It's not easy to put a hard number, or even a rough estimate, on how many people in New Jersey are the victim of sexual violence each year.

And that may remain the case for generations as sexual assault is the most under-reported crime in the country.

According to Patricia Teffenhart, executive director of the New Jersey Coalition Against Sexual Assault, the state's Uniform Crime Report indicated a 6.9 percent increase in reported rapes and reported attempted rapes from 2015 to 2016. And last year, rape crisis centers across New Jersey served more than 10,000 people.

"The ability to combine that information is really challenging," she said. "Our rape crisis centers sometimes serve survivors who have been victimized many years prior and are just now coming to terms with their victimization."

Beyond NJCASA'S 24-hour hotline (800-601-7200), every New Jersey county has its own program that offers services to survivors of sexual violence and their loved ones. Rutgers University has an office devoted to the matter as well.

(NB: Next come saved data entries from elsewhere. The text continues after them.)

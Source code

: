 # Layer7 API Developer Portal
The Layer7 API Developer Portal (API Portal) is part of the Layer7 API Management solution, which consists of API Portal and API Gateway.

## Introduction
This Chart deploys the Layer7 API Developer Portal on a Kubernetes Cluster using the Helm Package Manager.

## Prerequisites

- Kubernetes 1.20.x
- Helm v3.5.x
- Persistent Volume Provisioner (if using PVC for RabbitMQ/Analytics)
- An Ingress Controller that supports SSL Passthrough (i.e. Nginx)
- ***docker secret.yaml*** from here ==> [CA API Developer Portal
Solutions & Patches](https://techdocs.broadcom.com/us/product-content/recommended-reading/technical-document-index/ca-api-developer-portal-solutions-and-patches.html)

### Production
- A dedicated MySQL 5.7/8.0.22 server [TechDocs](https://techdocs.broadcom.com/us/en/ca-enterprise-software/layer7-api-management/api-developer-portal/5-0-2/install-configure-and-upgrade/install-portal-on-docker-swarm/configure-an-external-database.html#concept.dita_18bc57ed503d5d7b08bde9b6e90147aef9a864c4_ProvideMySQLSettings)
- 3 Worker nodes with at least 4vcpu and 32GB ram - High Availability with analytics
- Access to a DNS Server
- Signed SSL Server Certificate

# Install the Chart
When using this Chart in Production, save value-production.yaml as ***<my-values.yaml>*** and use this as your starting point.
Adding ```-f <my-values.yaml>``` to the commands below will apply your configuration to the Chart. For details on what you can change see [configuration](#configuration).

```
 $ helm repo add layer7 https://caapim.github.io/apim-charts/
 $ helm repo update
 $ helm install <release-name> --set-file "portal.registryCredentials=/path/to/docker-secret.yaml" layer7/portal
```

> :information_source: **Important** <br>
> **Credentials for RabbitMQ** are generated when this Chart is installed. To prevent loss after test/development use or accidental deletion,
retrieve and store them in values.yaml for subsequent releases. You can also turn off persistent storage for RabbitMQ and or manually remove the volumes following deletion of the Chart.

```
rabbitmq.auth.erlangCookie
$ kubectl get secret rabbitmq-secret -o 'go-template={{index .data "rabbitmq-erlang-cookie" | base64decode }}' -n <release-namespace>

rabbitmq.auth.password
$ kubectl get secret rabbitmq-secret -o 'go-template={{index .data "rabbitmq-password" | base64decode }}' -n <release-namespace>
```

Several New Jersey counties have events planned in April to mark Sexual Assault Awareness Month. On May 6, NJCASA holds its largest fundraising and awareness-raising event, a 5K on the Asbury Park boardwalk.

"I don't think that there's been a correlation between increased community awareness and increased confidence in reporting through the criminal justice system," Teffenhart said.

Survivors pay attention to high-profile sexual violence cases when weighing whether to speak up about abuse, she noted. And when perpetrators get away with nothing but a slap on the wrist — for example, less than three months in jail for former Stanford University swimmer Brock Turner, who was convicted of sexually assaulting an unconscious woman —they wonder if it's worth the trouble and unwanted attention.

"Every time we get it right, we're building confidence in the systems and in the responses," Teffenhart said. "And when we get it wrong, it absolutely shuts survivors down and causes them to not seek justice and not seek the services that are available to them."

On Apr. 3, the National Sexual Violence Resource Center released a report that finds men and young adults struggle to understand what constitutes sexual assault.

Compared to 79 percent of women, 67 percent of men identified "sexual intercourse where one of the partners is pressured to give their consent" as assault.